Source data:
++++++++++

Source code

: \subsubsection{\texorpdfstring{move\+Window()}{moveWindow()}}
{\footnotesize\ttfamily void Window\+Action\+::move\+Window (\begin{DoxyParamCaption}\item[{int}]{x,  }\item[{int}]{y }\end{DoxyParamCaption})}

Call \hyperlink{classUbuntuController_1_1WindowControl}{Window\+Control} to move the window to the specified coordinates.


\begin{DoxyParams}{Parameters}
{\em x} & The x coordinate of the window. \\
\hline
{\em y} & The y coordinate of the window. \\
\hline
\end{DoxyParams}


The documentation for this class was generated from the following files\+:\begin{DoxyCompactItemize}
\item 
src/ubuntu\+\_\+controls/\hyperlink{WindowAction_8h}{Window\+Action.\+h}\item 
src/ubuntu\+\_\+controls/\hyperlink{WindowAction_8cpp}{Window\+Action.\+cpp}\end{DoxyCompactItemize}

++++++++++

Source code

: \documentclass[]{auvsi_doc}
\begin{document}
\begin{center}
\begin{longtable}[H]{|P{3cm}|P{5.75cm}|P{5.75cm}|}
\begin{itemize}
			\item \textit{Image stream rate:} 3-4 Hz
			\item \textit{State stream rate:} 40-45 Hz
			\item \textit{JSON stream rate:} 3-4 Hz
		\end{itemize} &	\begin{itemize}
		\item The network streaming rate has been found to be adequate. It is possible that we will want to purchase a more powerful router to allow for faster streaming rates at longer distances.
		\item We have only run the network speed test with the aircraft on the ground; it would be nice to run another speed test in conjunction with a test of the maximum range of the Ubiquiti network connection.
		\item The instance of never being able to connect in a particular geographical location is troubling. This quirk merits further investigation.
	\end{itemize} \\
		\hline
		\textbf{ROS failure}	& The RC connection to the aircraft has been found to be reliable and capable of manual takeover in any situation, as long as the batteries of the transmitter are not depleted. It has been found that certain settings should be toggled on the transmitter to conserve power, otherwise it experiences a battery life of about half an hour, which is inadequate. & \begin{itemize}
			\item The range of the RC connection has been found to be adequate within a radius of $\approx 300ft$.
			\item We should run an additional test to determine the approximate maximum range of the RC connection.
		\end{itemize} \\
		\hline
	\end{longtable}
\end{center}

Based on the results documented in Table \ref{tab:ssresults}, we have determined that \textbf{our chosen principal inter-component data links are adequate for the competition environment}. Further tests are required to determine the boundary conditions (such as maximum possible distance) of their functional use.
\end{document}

++++++++++

## Task prompt
Search the entries above for the string "hyperlink". Copy each line in which it appears.

## Expected output
Call \hyperlink{classUbuntuController_1_1WindowControl}{Window\+Control} to move the window to the specified coordinates.
src/ubuntu\+\_\+controls/\hyperlink{WindowAction_8h}{Window\+Action.\+h}\item 
src/ubuntu\+\_\+controls/\hyperlink{WindowAction_8cpp}{Window\+Action.\+cpp}\end{DoxyCompactItemize}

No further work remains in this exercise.